Die Story ist so hahnebüchend, dass es weh tut. Jeder, der ein bisschen des Denkens fähig ist, muss sehen, was für ein Fake hier abläuft. Die Frage ist, warum machen unsere Offiziellen mit? Sie wissen, wie lächerlich sie sich damit machen. Also warum? Was läuft da für ein Theater? Das ganze erscheint wie ein riesiges Ablenkungsmanöver seitens der Briten. Im eigenen Land läuft nämlich gerade der nächste Mißbrauchsskandal gigantischen Ausmaßes (hier, hier ).

Die Beweise für die Bösartigkeit Russlands. Nichts von dem ist bewiesen.
Die Beweise für die Bösartigkeit Russlands. Nichts von dem ist bewiesen.

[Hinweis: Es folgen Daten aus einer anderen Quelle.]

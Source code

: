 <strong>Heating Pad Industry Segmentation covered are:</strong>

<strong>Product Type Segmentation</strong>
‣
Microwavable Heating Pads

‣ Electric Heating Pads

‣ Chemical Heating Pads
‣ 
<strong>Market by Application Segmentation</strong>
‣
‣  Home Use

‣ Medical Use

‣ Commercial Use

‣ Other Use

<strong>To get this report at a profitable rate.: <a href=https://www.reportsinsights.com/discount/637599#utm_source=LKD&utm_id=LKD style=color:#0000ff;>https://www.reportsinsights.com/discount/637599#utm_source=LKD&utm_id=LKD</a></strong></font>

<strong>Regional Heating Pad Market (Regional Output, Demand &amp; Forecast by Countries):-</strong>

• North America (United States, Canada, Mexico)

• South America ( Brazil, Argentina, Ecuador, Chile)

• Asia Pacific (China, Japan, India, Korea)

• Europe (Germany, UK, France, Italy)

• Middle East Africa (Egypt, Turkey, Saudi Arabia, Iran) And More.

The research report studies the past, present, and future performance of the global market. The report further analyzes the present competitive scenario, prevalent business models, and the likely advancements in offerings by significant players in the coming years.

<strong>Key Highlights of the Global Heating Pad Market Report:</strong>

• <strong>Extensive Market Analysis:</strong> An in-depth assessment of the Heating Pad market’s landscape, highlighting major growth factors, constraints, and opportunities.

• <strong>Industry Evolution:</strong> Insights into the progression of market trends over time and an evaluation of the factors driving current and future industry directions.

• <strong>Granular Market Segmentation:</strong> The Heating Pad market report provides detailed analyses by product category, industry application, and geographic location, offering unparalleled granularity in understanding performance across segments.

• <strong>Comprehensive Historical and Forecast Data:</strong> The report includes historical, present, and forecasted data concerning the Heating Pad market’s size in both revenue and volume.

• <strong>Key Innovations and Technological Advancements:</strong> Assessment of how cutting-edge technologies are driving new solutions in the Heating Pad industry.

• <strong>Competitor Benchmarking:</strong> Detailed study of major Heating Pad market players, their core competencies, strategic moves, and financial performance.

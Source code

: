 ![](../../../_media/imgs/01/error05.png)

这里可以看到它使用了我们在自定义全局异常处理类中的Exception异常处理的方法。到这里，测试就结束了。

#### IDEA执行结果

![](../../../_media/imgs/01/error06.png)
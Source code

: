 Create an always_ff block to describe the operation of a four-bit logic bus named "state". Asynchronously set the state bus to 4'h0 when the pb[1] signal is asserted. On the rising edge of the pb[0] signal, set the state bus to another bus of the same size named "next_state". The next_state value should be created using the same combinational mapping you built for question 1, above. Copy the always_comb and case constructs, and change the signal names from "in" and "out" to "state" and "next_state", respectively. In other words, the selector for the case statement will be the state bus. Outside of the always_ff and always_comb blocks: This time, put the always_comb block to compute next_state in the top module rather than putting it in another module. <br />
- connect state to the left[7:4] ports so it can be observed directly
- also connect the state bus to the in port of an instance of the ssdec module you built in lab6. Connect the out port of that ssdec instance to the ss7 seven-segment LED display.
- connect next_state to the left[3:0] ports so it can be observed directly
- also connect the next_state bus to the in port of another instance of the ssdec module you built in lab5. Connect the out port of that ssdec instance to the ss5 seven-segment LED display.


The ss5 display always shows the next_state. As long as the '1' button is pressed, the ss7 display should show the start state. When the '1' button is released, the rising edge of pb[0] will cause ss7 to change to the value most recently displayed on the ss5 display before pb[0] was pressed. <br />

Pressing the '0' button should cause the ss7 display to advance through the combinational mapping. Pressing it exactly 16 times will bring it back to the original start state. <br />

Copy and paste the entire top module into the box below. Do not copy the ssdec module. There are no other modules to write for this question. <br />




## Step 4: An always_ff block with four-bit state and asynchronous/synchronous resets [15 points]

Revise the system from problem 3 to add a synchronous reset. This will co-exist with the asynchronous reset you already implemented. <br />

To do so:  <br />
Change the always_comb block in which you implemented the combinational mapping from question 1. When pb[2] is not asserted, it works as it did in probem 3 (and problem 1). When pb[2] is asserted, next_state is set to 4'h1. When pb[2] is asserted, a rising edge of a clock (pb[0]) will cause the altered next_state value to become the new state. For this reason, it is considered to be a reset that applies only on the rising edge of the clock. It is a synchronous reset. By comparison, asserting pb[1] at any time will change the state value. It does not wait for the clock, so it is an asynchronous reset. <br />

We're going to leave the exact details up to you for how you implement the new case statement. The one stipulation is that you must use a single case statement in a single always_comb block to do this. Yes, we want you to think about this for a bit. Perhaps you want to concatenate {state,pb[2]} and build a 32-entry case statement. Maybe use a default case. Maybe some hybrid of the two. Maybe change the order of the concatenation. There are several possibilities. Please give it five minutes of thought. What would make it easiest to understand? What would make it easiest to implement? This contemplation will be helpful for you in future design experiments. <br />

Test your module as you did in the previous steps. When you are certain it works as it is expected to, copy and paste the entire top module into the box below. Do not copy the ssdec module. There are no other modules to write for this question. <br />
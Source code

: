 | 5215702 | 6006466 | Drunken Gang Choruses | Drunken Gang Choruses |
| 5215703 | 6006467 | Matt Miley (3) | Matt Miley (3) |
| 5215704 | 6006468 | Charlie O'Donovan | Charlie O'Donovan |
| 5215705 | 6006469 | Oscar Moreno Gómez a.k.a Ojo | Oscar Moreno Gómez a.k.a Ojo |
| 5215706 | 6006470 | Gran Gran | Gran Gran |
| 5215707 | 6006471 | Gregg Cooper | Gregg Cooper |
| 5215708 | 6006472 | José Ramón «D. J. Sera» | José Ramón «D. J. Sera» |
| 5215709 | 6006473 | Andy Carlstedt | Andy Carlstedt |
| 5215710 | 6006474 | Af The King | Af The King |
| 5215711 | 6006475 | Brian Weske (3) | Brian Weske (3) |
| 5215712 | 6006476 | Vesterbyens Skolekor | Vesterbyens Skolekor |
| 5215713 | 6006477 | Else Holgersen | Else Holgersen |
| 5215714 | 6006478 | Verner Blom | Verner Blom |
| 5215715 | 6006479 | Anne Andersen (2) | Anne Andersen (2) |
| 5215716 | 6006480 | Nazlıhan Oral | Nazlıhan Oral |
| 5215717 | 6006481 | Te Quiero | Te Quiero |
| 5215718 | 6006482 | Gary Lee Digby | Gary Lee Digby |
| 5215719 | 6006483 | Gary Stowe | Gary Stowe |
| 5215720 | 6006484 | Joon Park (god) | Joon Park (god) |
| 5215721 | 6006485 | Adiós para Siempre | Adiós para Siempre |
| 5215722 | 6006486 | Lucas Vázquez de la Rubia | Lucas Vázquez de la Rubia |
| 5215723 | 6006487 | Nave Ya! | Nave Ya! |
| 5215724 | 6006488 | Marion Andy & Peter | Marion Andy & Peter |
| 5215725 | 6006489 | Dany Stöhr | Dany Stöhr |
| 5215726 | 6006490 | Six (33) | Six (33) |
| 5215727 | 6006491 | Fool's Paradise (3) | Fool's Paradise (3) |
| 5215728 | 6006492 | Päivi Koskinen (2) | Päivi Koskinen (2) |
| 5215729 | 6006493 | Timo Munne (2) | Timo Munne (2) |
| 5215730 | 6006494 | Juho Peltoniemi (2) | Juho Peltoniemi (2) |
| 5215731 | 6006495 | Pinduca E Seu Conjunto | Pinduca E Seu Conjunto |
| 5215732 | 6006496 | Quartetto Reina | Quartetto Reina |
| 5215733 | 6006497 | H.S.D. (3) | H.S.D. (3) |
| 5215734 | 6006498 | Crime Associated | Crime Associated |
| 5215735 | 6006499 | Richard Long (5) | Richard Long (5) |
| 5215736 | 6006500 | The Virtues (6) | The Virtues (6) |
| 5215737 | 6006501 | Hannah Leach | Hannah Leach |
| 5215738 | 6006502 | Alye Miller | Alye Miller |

Als Beweisführung für die Täterschaft Russlands wurde eine Folie (pdf lokal, pdf bei kommersant.ru) zusammen geschustert, deren Überzeugungskraft sich wohl niemand entziehen kann. Man stelle sich vor, aufgrund dieses mit invantilen Bildchen angereicherten Pamphlets wird ein Krieg gegen Russland vom Zaun gebrochen. Alle „Fälle“, die dort aufgeführt werden, werden uns seit Jahren als von Russland fabriziert verkauft. Ach was, Putin persönlich steckt hinter allem. Aber nichts von dem ist bewiesen. Ganz im Gegenteil, wenn man sich einzeln mit den angeführten Fällen beschäftigt, bekommt man den Eindruck, dass hier massiv gemauert und falsch gespielt wird. Informationen gibt es im Netz genug (z.B. bei geomatico als chronologischer Strang) Bei A.Bader gibt es eine gute Analyse zu dem Fall.